O veamos la industria financiera de la ciudad de Nueva York: Morgan Stanley, Goldman Sachs, AIG y otros. Estas instituciones trabajan con una mezcla de pautas escritas y expectativas culturales no escritas que determinan quién es contratado, quién da un paso adelante y quién encaja. Estos estándares no escritos rara vez se hablan abiertamente, pero se consideran ampliamente conocidos y se adhieren constantemente.

Tal norma está presente en silencio, pero inconfundible. Casi nunca verás a una persona con sobrepeso en el sector financiero, ya sea en la banca de inversión, en las mesas de negociación o en otras posiciones prominentes. Esta es la discriminación en su forma moderna: sutil, culturalmente reforzada y eficaz sin tener que ser nunca anunciada.

En verdad, la discriminación atraviesa nuestro comportamiento diario. Los pobres juzgan a los ricos, a los ricos a los pobres. Los norteamericanos discriminan a los latinos, a los blancos contra las personas de color, a los habitantes de la ciudad. Entre los residentes rurales. Entre los demócratas y a los demócratas; entre los republicanos y dentro de ellos. Y esto antes de sumergirnos en esferas religiosas.

Vemos jerarquías socialmente sancionadas en todas partes: el estereotipo del empleado “perezoso” en el servicio público frente al profesional “productivo” del sector privado; la exclusión de los “niños pobres” en las escuelas públicas en lugar de los elogios para los “niños geniales” en las instituciones privadas. Estos prejuicios no son inofensivos: dan forma a pautas, expectativas y caminos de vida.

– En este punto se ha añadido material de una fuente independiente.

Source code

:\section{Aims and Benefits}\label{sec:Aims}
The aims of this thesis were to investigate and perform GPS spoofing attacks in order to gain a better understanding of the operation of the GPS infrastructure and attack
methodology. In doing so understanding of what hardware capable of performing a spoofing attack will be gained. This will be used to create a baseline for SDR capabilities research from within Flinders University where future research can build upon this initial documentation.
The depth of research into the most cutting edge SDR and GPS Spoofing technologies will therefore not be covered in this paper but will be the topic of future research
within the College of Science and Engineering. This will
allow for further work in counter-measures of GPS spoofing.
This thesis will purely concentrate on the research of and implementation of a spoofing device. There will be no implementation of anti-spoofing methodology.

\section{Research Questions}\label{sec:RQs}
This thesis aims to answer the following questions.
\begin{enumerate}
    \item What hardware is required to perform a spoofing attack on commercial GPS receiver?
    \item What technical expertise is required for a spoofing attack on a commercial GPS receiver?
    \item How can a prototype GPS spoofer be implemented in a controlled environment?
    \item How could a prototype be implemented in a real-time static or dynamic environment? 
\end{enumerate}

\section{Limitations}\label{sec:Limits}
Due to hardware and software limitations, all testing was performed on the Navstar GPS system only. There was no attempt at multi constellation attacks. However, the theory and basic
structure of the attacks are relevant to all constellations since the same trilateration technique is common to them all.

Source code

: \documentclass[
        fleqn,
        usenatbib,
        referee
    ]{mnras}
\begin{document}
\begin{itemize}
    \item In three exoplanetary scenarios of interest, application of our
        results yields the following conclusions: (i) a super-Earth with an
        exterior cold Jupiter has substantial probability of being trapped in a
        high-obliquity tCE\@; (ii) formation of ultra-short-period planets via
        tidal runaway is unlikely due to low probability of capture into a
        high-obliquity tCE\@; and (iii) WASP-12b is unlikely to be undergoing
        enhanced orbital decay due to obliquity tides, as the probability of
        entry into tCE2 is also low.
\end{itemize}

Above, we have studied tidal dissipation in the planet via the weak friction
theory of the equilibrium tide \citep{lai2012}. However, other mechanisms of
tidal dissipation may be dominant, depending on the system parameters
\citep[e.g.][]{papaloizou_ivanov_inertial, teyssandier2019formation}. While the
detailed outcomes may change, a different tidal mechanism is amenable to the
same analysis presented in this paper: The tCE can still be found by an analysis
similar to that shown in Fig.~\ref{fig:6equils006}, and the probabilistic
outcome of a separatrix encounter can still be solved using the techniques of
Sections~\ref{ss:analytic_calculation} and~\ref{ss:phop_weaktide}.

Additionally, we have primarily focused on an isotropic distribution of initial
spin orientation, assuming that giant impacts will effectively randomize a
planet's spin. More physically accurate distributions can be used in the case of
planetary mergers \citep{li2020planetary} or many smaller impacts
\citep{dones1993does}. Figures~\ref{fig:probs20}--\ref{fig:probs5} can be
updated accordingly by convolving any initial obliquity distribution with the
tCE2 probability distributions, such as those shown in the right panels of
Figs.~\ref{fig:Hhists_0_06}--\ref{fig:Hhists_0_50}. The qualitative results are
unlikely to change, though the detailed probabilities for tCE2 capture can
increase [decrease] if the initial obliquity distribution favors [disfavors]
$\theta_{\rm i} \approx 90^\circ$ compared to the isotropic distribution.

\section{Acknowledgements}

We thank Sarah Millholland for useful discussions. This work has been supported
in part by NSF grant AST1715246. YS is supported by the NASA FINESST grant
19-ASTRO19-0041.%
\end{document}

Si estamos de acuerdo en que la discriminación está tan extendida, tan vieja y tan resistente, entonces la pregunta más profunda se vuelve inevitable para nosotros: ¿Cuál es su origen? ¿Cómo se replica a sí misma, silenciosamente, implacablemente, siglo tras siglo?

La ciencia ha invertido enormes recursos para comprender los orígenes de la vida, el universo y la conciencia. Sin embargo, los orígenes de la discriminación, uno de los comportamientos más universales y destructivos de la humanidad, permanecen en gran medida inexplorados a nivel estructural. Hace un tiempo creamos especialidades académicas para entender la genética, la psicología, la antropología y la neurociencia. Tal vez hoy necesitemos una nueva: un departamento de estudios de la discriminación, una disciplina dedicada no solo a documentar los resultados de la discriminación, sino a examinar sus raíces, mecanismos y profunda reproducción psicológica y social.

Tenemos que enfrentar una posibilidad inquietante: ¿se construye nuestra confianza en nosotros mismos en base a lo contrario de los demás? ¿Definimos quiénes somos al negar lo que no somos? Si es así, la discriminación no es solo una carencia social. Quizás sea una distorsión estructural que está anclada en la identidad humana misma y no solo moldea cómo percibimos a los demás, sino también a nosotros mismos.

¿Sabemos cuánta discriminación siguen inculcando nuestras reacciones, juicios y narrativas diarias? La mayoría de las veces, no lo vemos.

La famosa frase de Martin Luther King sigue inspirando: “Tengo el sueño de que mis cuatro hijos pequeños algún día vivirán en una nación donde son juzgados no por su color de la piel, sino por la naturaleza de su carácter”.

Pero, ¿alguna vez hemos sopesado realmente estas palabras, la esencia de su significado? ¿Estamos estudiando esto? ¿Practicamos esto? ¿Entendemos eso? Si alguien preguntara: “¿Cuál es la esencia de tu personalidad?”

Durante siglos, la sociedad ha tratado de regular la discriminación externamente a través de leyes, políticas y reformas. Estas son necesarias, pero no suficientes. El nuevo horizonte es interno: la transformación de las estructuras que dan forma a la percepción, las historias que heredamos y los reflejos que rara vez verificamos.

¿Tenemos el valor de desmantelar las fuerzas tanto internas como externas que están favoreciendo la discriminación? Si no abordamos la discriminación en sus raíces, en la identidad, en la cultura, en la conciencia, seguirá apareciendo una y otra vez en miles de nuevas máscaras.